─── Information provided

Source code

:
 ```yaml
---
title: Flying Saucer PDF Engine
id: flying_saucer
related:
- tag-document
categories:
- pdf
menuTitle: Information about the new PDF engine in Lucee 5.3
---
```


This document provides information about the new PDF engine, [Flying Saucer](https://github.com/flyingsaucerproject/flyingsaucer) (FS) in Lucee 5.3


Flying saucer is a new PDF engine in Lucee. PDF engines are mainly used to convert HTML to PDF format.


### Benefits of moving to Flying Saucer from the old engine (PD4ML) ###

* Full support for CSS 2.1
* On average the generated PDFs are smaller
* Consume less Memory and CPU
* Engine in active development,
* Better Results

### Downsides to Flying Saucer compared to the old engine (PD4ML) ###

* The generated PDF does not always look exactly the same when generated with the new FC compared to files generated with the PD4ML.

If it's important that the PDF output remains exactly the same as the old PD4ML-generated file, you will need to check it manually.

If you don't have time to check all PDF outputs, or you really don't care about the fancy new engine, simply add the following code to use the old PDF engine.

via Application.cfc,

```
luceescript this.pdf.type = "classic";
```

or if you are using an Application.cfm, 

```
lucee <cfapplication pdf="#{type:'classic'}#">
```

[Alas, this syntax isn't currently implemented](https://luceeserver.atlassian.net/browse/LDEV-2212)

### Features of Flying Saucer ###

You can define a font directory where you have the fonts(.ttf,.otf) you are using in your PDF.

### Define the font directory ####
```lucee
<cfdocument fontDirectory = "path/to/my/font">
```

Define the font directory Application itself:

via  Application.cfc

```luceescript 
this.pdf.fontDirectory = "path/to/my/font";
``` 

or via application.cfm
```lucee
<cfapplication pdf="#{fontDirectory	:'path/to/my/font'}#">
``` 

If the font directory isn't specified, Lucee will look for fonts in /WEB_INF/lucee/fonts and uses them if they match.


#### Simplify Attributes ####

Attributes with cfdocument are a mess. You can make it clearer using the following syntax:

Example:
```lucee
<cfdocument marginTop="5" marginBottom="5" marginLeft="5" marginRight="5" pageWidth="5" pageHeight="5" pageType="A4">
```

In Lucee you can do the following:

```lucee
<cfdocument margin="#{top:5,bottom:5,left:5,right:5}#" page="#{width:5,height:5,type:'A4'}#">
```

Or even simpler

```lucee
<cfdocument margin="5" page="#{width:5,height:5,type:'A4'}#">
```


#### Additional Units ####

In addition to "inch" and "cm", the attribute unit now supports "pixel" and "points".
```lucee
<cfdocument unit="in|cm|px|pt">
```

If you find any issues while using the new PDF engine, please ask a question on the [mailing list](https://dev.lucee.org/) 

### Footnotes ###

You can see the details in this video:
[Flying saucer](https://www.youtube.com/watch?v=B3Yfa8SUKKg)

──────

Please return exactly the lines from the opening line of the data above through the line with "[Alas, this syntax", both included and nothing else.

Source code

:
 ```yaml
---
title: Flying Saucer PDF Engine
id: flying_saucer
related:
- tag-document
categories:
- pdf
menuTitle: Information about the new PDF engine in Lucee 5.3
---
```


This document provides information about the new PDF engine, [Flying Saucer](https://github.com/flyingsaucerproject/flyingsaucer) (FS) in Lucee 5.3


Flying saucer is a new PDF engine in Lucee. PDF engines are mainly used to convert HTML to PDF format.


### Benefits of moving to Flying Saucer from the old engine (PD4ML) ###

* Full support for CSS 2.1
* On average the generated PDFs are smaller
* Consume less Memory and CPU
* Engine in active development,
* Better Results

### Downsides to Flying Saucer compared to the old engine (PD4ML) ###

* The generated PDF does not always look exactly the same when generated with the new FC compared to files generated with the PD4ML.

If it's important that the PDF output remains exactly the same as the old PD4ML-generated file, you will need to check it manually.

If you don't have time to check all PDF outputs, or you really don't care about the fancy new engine, simply add the following code to use the old PDF engine.

via Application.cfc,

```
luceescript this.pdf.type = "classic";
```

or if you are using an Application.cfm, 

```
lucee <cfapplication pdf="#{type:'classic'}#">
```

[Alas, this syntax isn't currently implemented](https://luceeserver.atlassian.net/browse/LDEV-2212)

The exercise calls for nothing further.